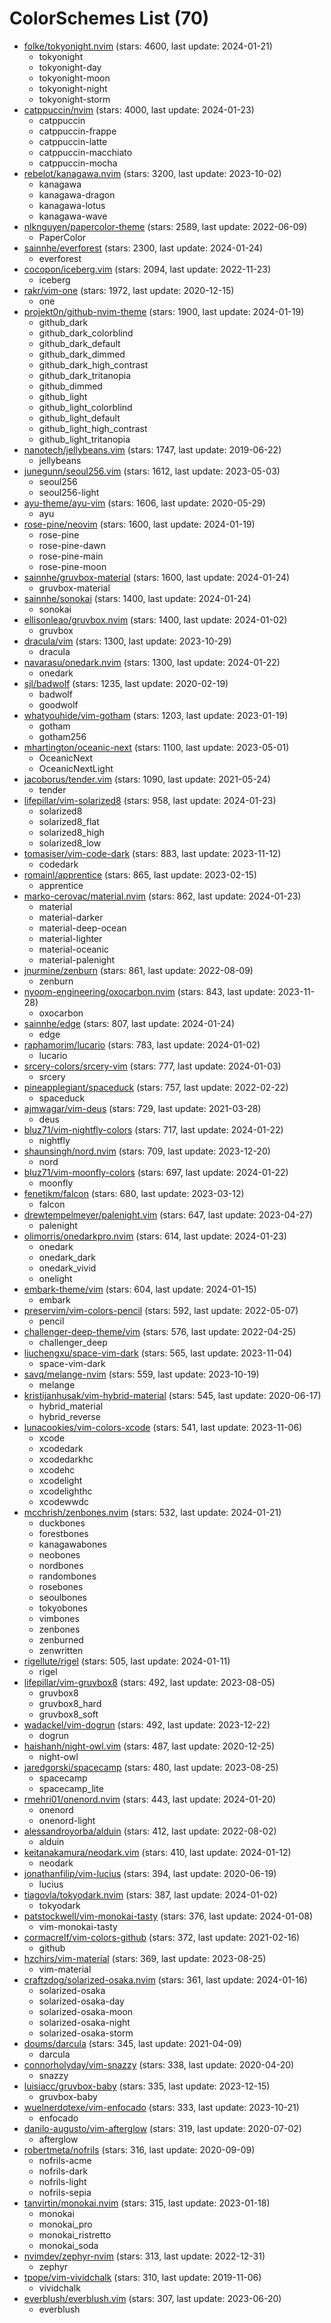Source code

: 
ColorSchemes List (70)
======================
  
- [folke/tokyonight.nvim](https://github.com/folke/tokyonight.nvim) (stars: 4600, last update: 2024-01-21)  
  - tokyonight  
  - tokyonight-day  
  - tokyonight-moon  
  - tokyonight-night  
  - tokyonight-storm  
- [catppuccin/nvim](https://github.com/catppuccin/nvim) (stars: 4000, last update: 2024-01-23)  
  - catppuccin  
  - catppuccin-frappe  
  - catppuccin-latte  
  - catppuccin-macchiato  
  - catppuccin-mocha  
- [rebelot/kanagawa.nvim](https://github.com/rebelot/kanagawa.nvim) (stars: 3200, last update: 2023-10-02)  
  - kanagawa  
  - kanagawa-dragon  
  - kanagawa-lotus  
  - kanagawa-wave  
- [nlknguyen/papercolor-theme](https://github.com/nlknguyen/papercolor-theme) (stars: 2589, last update: 2022-06-09)  
  - PaperColor  
- [sainnhe/everforest](https://github.com/sainnhe/everforest) (stars: 2300, last update: 2024-01-24)  
  - everforest  
- [cocopon/iceberg.vim](https://github.com/cocopon/iceberg.vim) (stars: 2094, last update: 2022-11-23)  
  - iceberg  
- [rakr/vim-one](https://github.com/rakr/vim-one) (stars: 1972, last update: 2020-12-15)  
  - one  
- [projekt0n/github-nvim-theme](https://github.com/projekt0n/github-nvim-theme) (stars: 1900, last update: 2024-01-19)  
  - github_dark  
  - github_dark_colorblind  
  - github_dark_default  
  - github_dark_dimmed  
  - github_dark_high_contrast  
  - github_dark_tritanopia  
  - github_dimmed  
  - github_light  
  - github_light_colorblind  
  - github_light_default  
  - github_light_high_contrast  
  - github_light_tritanopia  
- [nanotech/jellybeans.vim](https://github.com/nanotech/jellybeans.vim) (stars: 1747, last update: 2019-06-22)  
  - jellybeans  
- [junegunn/seoul256.vim](https://github.com/junegunn/seoul256.vim) (stars: 1612, last update: 2023-05-03)  
  - seoul256  
  - seoul256-light  
- [ayu-theme/ayu-vim](https://github.com/ayu-theme/ayu-vim) (stars: 1606, last update: 2020-05-29)  
  - ayu  
- [rose-pine/neovim](https://github.com/rose-pine/neovim) (stars: 1600, last update: 2024-01-19)  
  - rose-pine  
  - rose-pine-dawn  
  - rose-pine-main  
  - rose-pine-moon  
- [sainnhe/gruvbox-material](https://github.com/sainnhe/gruvbox-material) (stars: 1600, last update: 2024-01-24)  
  - gruvbox-material  
- [sainnhe/sonokai](https://github.com/sainnhe/sonokai) (stars: 1400, last update: 2024-01-24)  
  - sonokai  
- [ellisonleao/gruvbox.nvim](https://github.com/ellisonleao/gruvbox.nvim) (stars: 1400, last update: 2024-01-02)  
  - gruvbox  
- [dracula/vim](https://github.com/dracula/vim) (stars: 1300, last update: 2023-10-29)  
  - dracula  
- [navarasu/onedark.nvim](https://github.com/navarasu/onedark.nvim) (stars: 1300, last update: 2024-01-22)  
  - onedark  
- [sjl/badwolf](https://github.com/sjl/badwolf) (stars: 1235, last update: 2020-02-19)  
  - badwolf  
  - goodwolf  
- [whatyouhide/vim-gotham](https://github.com/whatyouhide/vim-gotham) (stars: 1203, last update: 2023-01-19)  
  - gotham  
  - gotham256  
- [mhartington/oceanic-next](https://github.com/mhartington/oceanic-next) (stars: 1100, last update: 2023-05-01)  
  - OceanicNext  
  - OceanicNextLight  
- [jacoborus/tender.vim](https://github.com/jacoborus/tender.vim) (stars: 1090, last update: 2021-05-24)  
  - tender  
- [lifepillar/vim-solarized8](https://github.com/lifepillar/vim-solarized8) (stars: 958, last update: 2024-01-23)  
  - solarized8  
  - solarized8_flat  
  - solarized8_high  
  - solarized8_low  
- [tomasiser/vim-code-dark](https://github.com/tomasiser/vim-code-dark) (stars: 883, last update: 2023-11-12)  
  - codedark  
- [romainl/apprentice](https://github.com/romainl/apprentice) (stars: 865, last update: 2023-02-15)  
  - apprentice  
- [marko-cerovac/material.nvim](https://github.com/marko-cerovac/material.nvim) (stars: 862, last update: 2024-01-23)  
  - material  
  - material-darker  
  - material-deep-ocean  
  - material-lighter  
  - material-oceanic  
  - material-palenight  
- [jnurmine/zenburn](https://github.com/jnurmine/zenburn) (stars: 861, last update: 2022-08-09)  
  - zenburn  
- [nyoom-engineering/oxocarbon.nvim](https://github.com/nyoom-engineering/oxocarbon.nvim) (stars: 843, last update: 2023-11-28)  
  - oxocarbon  
- [sainnhe/edge](https://github.com/sainnhe/edge) (stars: 807, last update: 2024-01-24)  
  - edge  
- [raphamorim/lucario](https://github.com/raphamorim/lucario) (stars: 783, last update: 2024-01-02)  
  - lucario  
- [srcery-colors/srcery-vim](https://github.com/srcery-colors/srcery-vim) (stars: 777, last update: 2024-01-03)  
  - srcery  
- [pineapplegiant/spaceduck](https://github.com/pineapplegiant/spaceduck) (stars: 757, last update: 2022-02-22)  
  - spaceduck  
- [ajmwagar/vim-deus](https://github.com/ajmwagar/vim-deus) (stars: 729, last update: 2021-03-28)  
  - deus  
- [bluz71/vim-nightfly-colors](https://github.com/bluz71/vim-nightfly-colors) (stars: 717, last update: 2024-01-22)  
  - nightfly  
- [shaunsingh/nord.nvim](https://github.com/shaunsingh/nord.nvim) (stars: 709, last update: 2023-12-20)  
  - nord  
- [bluz71/vim-moonfly-colors](https://github.com/bluz71/vim-moonfly-colors) (stars: 697, last update: 2024-01-22)  
  - moonfly  
- [fenetikm/falcon](https://github.com/fenetikm/falcon) (stars: 680, last update: 2023-03-12)  
  - falcon  
- [drewtempelmeyer/palenight.vim](https://github.com/drewtempelmeyer/palenight.vim) (stars: 647, last update: 2023-04-27)  
  - palenight  
- [olimorris/onedarkpro.nvim](https://github.com/olimorris/onedarkpro.nvim) (stars: 614, last update: 2024-01-23)  
  - onedark  
  - onedark_dark  
  - onedark_vivid  
  - onelight  
- [embark-theme/vim](https://github.com/embark-theme/vim) (stars: 604, last update: 2024-01-15)  
  - embark  
- [preservim/vim-colors-pencil](https://github.com/preservim/vim-colors-pencil) (stars: 592, last update: 2022-05-07)  
  - pencil  
- [challenger-deep-theme/vim](https://github.com/challenger-deep-theme/vim) (stars: 576, last update: 2022-04-25)  
  - challenger_deep  
- [liuchengxu/space-vim-dark](https://github.com/liuchengxu/space-vim-dark) (stars: 565, last update: 2023-11-04)  
  - space-vim-dark  
- [savq/melange-nvim](https://github.com/savq/melange-nvim) (stars: 559, last update: 2023-10-19)  
  - melange  
- [kristijanhusak/vim-hybrid-material](https://github.com/kristijanhusak/vim-hybrid-material) (stars: 545, last update: 2020-06-17)  
  - hybrid_material  
  - hybrid_reverse  
- [lunacookies/vim-colors-xcode](https://github.com/lunacookies/vim-colors-xcode) (stars: 541, last update: 2023-11-06)  
  - xcode  
  - xcodedark  
  - xcodedarkhc  
  - xcodehc  
  - xcodelight  
  - xcodelighthc  
  - xcodewwdc  
- [mcchrish/zenbones.nvim](https://github.com/mcchrish/zenbones.nvim) (stars: 532, last update: 2024-01-21)  
  - duckbones  
  - forestbones  
  - kanagawabones  
  - neobones  
  - nordbones  
  - randombones  
  - rosebones  
  - seoulbones  
  - tokyobones  
  - vimbones  
  - zenbones  
  - zenburned  
  - zenwritten  
- [rigellute/rigel](https://github.com/rigellute/rigel) (stars: 505, last update: 2024-01-11)  
  - rigel  
- [lifepillar/vim-gruvbox8](https://github.com/lifepillar/vim-gruvbox8) (stars: 492, last update: 2023-08-05)  
  - gruvbox8  
  - gruvbox8_hard  
  - gruvbox8_soft  
- [wadackel/vim-dogrun](https://github.com/wadackel/vim-dogrun) (stars: 492, last update: 2023-12-22)  
  - dogrun  
- [haishanh/night-owl.vim](https://github.com/haishanh/night-owl.vim) (stars: 487, last update: 2020-12-25)  
  - night-owl  
- [jaredgorski/spacecamp](https://github.com/jaredgorski/spacecamp) (stars: 480, last update: 2023-08-25)  
  - spacecamp  
  - spacecamp_lite  
- [rmehri01/onenord.nvim](https://github.com/rmehri01/onenord.nvim) (stars: 443, last update: 2024-01-20)  
  - onenord  
  - onenord-light  
- [alessandroyorba/alduin](https://github.com/alessandroyorba/alduin) (stars: 412, last update: 2022-08-02)  
  - alduin  
- [keitanakamura/neodark.vim](https://github.com/keitanakamura/neodark.vim) (stars: 410, last update: 2024-01-12)  
  - neodark  
- [jonathanfilip/vim-lucius](https://github.com/jonathanfilip/vim-lucius) (stars: 394, last update: 2020-06-19)  
  - lucius  
- [tiagovla/tokyodark.nvim](https://github.com/tiagovla/tokyodark.nvim) (stars: 387, last update: 2024-01-02)  
  - tokyodark  
- [patstockwell/vim-monokai-tasty](https://github.com/patstockwell/vim-monokai-tasty) (stars: 376, last update: 2024-01-08)  
  - vim-monokai-tasty  
- [cormacrelf/vim-colors-github](https://github.com/cormacrelf/vim-colors-github) (stars: 372, last update: 2021-02-16)  
  - github  
- [hzchirs/vim-material](https://github.com/hzchirs/vim-material) (stars: 369, last update: 2023-08-25)  
  - vim-material  
- [craftzdog/solarized-osaka.nvim](https://github.com/craftzdog/solarized-osaka.nvim) (stars: 361, last update: 2024-01-16)  
  - solarized-osaka  
  - solarized-osaka-day  
  - solarized-osaka-moon  
  - solarized-osaka-night  
  - solarized-osaka-storm  
- [doums/darcula](https://github.com/doums/darcula) (stars: 345, last update: 2021-04-09)  
  - darcula  
- [connorholyday/vim-snazzy](https://github.com/connorholyday/vim-snazzy) (stars: 338, last update: 2020-04-20)  
  - snazzy  
- [luisiacc/gruvbox-baby](https://github.com/luisiacc/gruvbox-baby) (stars: 335, last update: 2023-12-15)  
  - gruvbox-baby  
- [wuelnerdotexe/vim-enfocado](https://github.com/wuelnerdotexe/vim-enfocado) (stars: 333, last update: 2023-10-21)  
  - enfocado  
- [danilo-augusto/vim-afterglow](https://github.com/danilo-augusto/vim-afterglow) (stars: 319, last update: 2020-07-02)  
  - afterglow  
- [robertmeta/nofrils](https://github.com/robertmeta/nofrils) (stars: 316, last update: 2020-09-09)  
  - nofrils-acme  
  - nofrils-dark  
  - nofrils-light  
  - nofrils-sepia  
- [tanvirtin/monokai.nvim](https://github.com/tanvirtin/monokai.nvim) (stars: 315, last update: 2023-01-18)  
  - monokai  
  - monokai_pro  
  - monokai_ristretto  
  - monokai_soda  
- [nvimdev/zephyr-nvim](https://github.com/nvimdev/zephyr-nvim) (stars: 313, last update: 2022-12-31)  
  - zephyr  
- [tpope/vim-vividchalk](https://github.com/tpope/vim-vividchalk) (stars: 310, last update: 2019-11-06)  
  - vividchalk  
- [everblush/everblush.vim](https://github.com/everblush/everblush.vim) (stars: 307, last update: 2023-06-20)  
  - everblush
────
For this exercise, output exactly the lines above from the line with "4000, last update: 2024-01-23)" to the line with "- catppuccin-mocha", counting both, and leave out the rest.

- [catppuccin/nvim](https://github.com/catppuccin/nvim) (stars: 4000, last update: 2024-01-23)  
  - catppuccin  
  - catppuccin-frappe  
  - catppuccin-latte  
  - catppuccin-macchiato  
  - catppuccin-mocha  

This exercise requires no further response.